7) In an audiotape called "La femme musulmane, réalités et espoir" (The Muslim woman, realities and hope") Ramadan takes position against mixed swimming pools : "According to islam, I can't see how you can go to places like that."

8) In the same audiotape he declared his hostility to feminism and women's liberation : "We are not going to enter in the logic which unfolded itself in the European countries where women have struggled and became feminists. Against who ? against men."

9) In the same audiotape he took position against flirt and sex before marriage. A young Muslim woman asked him : "I have a boyfriend. Until where can we go without going too far ?" TR answered her "You already gone too far."

10) In a book called "Peut-on vivre avec l'islam ? Le choc de la religion musulmane et des sociétés laiques et chrétiennes" (Can we live with islam ? The shock between Muslim religion and secular and christian societies") he wrote that "a Muslim man can marry a Christian or Jewish woman" but "the reverse is not possible because a Muslim woman can't marry a man from another religion".
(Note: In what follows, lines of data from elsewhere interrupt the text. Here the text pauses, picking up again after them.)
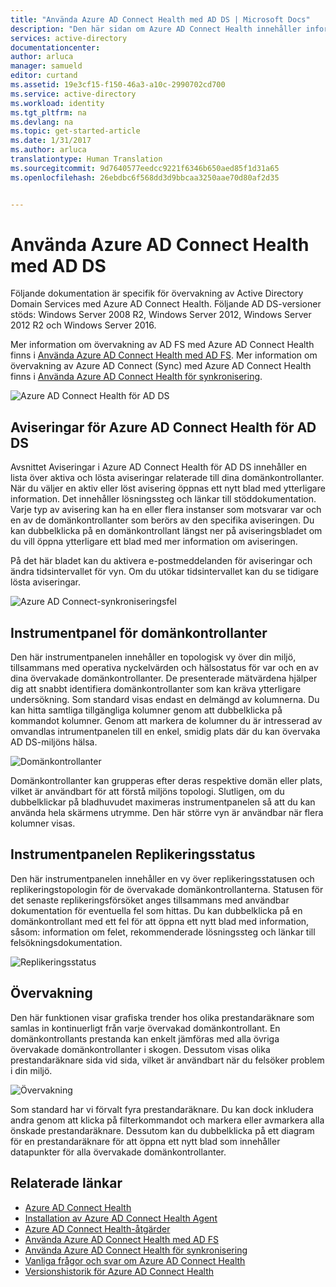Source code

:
 ```yaml
---
title: "Använda Azure AD Connect Health med AD DS | Microsoft Docs"
description: "Den här sidan om Azure AD Connect Health innehåller information om hur du övervakar AD DS."
services: active-directory
documentationcenter: 
author: arluca
manager: samueld
editor: curtand
ms.assetid: 19e3cf15-f150-46a3-a10c-2990702cd700
ms.service: active-directory
ms.workload: identity
ms.tgt_pltfrm: na
ms.devlang: na
ms.topic: get-started-article
ms.date: 1/31/2017
ms.author: arluca
translationtype: Human Translation
ms.sourcegitcommit: 9d7640577eedcc9221f6346b650aed85f1d31a65
ms.openlocfilehash: 26ebdbc6f568dd3d9bbcaa3250aae70d80af2d35


---
```

# <a name="using-azure-ad-connect-health-with-ad-ds"></a>Använda Azure AD Connect Health med AD DS
Följande dokumentation är specifik för övervakning av Active Directory Domain Services med Azure AD Connect Health. Följande AD DS-versioner stöds: Windows Server 2008 R2, Windows Server 2012, Windows Server 2012 R2 och Windows Server 2016.

Mer information om övervakning av AD FS med Azure AD Connect Health finns i [ Använda Azure AD Connect Health med AD FS](active-directory-aadconnect-health-adfs.md). Mer information om övervakning av Azure AD Connect (Sync) med Azure AD Connect Health finns i [Använda Azure AD Connect Health för synkronisering](active-directory-aadconnect-health-sync.md).

![Azure AD Connect Health för AD DS](./media/active-directory-aadconnect-health/aadconnect-health-adds-entry.png)

## <a name="alerts-for-azure-ad-connect-health-for-ad-ds"></a>Aviseringar för Azure AD Connect Health för AD DS
Avsnittet Aviseringar i Azure AD Connect Health för AD DS innehåller en lista över aktiva och lösta aviseringar relaterade till dina domänkontrollanter. När du väljer en aktiv eller löst avisering öppnas ett nytt blad med ytterligare information. Det innehåller lösningssteg och länkar till stöddokumentation. Varje typ av avisering kan ha en eller flera instanser som motsvarar var och en av de domänkontrollanter som berörs av den specifika aviseringen. Du kan dubbelklicka på en domänkontrollant längst ner på aviseringsbladet om du vill öppna ytterligare ett blad med mer information om aviseringen.

På det här bladet kan du aktivera e-postmeddelanden för aviseringar och ändra tidsintervallet för vyn. Om du utökar tidsintervallet kan du se tidigare lösta aviseringar.

![Azure AD Connect-synkroniseringsfel](./media/active-directory-aadconnect-health/aadconnect-health-adds-alerts.png)

## <a name="domain-controllers-dashboard"></a>Instrumentpanel för domänkontrollanter
Den här instrumentpanelen innehåller en topologisk vy över din miljö, tillsammans med operativa nyckelvärden och hälsostatus för var och en av dina övervakade domänkontrollanter. De presenterade mätvärdena hjälper dig att snabbt identifiera domänkontrollanter som kan kräva ytterligare undersökning. Som standard visas endast en delmängd av kolumnerna. Du kan hitta samtliga tillgängliga kolumner genom att dubbelklicka på kommandot kolumner. Genom att markera de kolumner du är intresserad av omvandlas intrumentpanelen till en enkel, smidig plats där du kan övervaka AD DS-miljöns hälsa.

![Domänkontrollanter](./media/active-directory-aadconnect-health/aadconnect-health-adds-domainsandsites-dashboard.png)

Domänkontrollanter kan grupperas efter deras respektive domän eller plats, vilket är användbart för att förstå miljöns topologi. Slutligen, om du dubbelklickar på bladhuvudet maximeras instrumentpanelen så att du kan använda hela skärmens utrymme. Den här större vyn är användbar när flera kolumner visas.

## <a name="replication-status-dashboard"></a>Instrumentpanelen Replikeringsstatus
Den här instrumentpanelen innehåller en vy över replikeringsstatusen och replikeringstopologin för de övervakade domänkontrollanterna. Statusen för det senaste replikeringsförsöket anges tillsammans med användbar dokumentation för eventuella fel som hittas. Du kan dubbelklicka på en domänkontrollant med ett fel för att öppna ett nytt blad med information, såsom: information om felet, rekommenderade lösningssteg och länkar till felsökningsdokumentation.

![Replikeringsstatus](./media/active-directory-aadconnect-health/aadconnect-health-adds-replication.png)

## <a name="monitoring"></a>Övervakning
Den här funktionen visar grafiska trender hos olika prestandaräknare som samlas in kontinuerligt från varje övervakad domänkontrollant. En domänkontrollants prestanda kan enkelt jämföras med alla övriga övervakade domänkontrollanter i skogen. Dessutom visas olika prestandaräknare sida vid sida, vilket är användbart när du felsöker problem i din miljö.

![Övervakning](./media/active-directory-aadconnect-health/aadconnect-health-adds-monitoring.png)

Som standard har vi förvalt fyra prestandaräknare. Du kan dock inkludera andra genom att klicka på filterkommandot och markera eller avmarkera alla önskade prestandaräknare. Dessutom kan du dubbelklicka på ett diagram för en prestandaräknare för att öppna ett nytt blad som innehåller datapunkter för alla övervakade domänkontrollanter.

## <a name="related-links"></a>Relaterade länkar
* [Azure AD Connect Health](active-directory-aadconnect-health.md)
* [Installation av Azure AD Connect Health Agent](active-directory-aadconnect-health-agent-install.md)
* [Azure AD Connect Health-åtgärder](active-directory-aadconnect-health-operations.md)
* [Använda Azure AD Connect Health med AD FS](active-directory-aadconnect-health-adfs.md)
* [Använda Azure AD Connect Health för synkronisering](active-directory-aadconnect-health-sync.md)
* [Vanliga frågor och svar om Azure AD Connect Health](active-directory-aadconnect-health-faq.md)
* [Versionshistorik för Azure AD Connect Health](active-directory-aadconnect-health-version-history.md)



<!--HONumber=Jan17_HO3-->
11) In the same book Ramadan opposed homosexuality : "Homosexuality is not allowed in Islam and its public legislation, like it is practiced in Europe ; it can not been admitted in Islam neither on the social level, neither in marriage, neither under any form. There is here a limit about the expression of the norm which applies to the social and public space."

12) In the same book he opposed divorce : "Divorce is, among the permitted things, the one God hates most".

13) In 2002 he wrote a preface to "Musulmane tout simplement" (Simply Muslim) a book from Asma Lamrabet in which she says that the Western world can't criticize polygamy because "many men have one, two or three mistresses in western societies". In the same book Asma Lamrabet writes that husbands should give their wifes a "light slap" ("une tape légère") because " many women become hysterical when they quarrel with their husband".

Y.C.
All the quotations are taken from "Tariq Ramadan dévoilé", by Lionel Favrot, livre-supplément à Lyon Mag, september 2004

Submitted by Anonymous (not verified) on Sun, 24/10/2004 - 16:47

Why call for a no-platform on Tariq Ramadan, who may well be more reactionary than he appears on the surface but who has little or no influence over British political affairs? You made no such efforts over Ken Livingstone, who part-organised the event, yet who is a politician of national profile and power who has said as recently as this past summer that he would cross picket lines organised by unionised workers on the London Underground?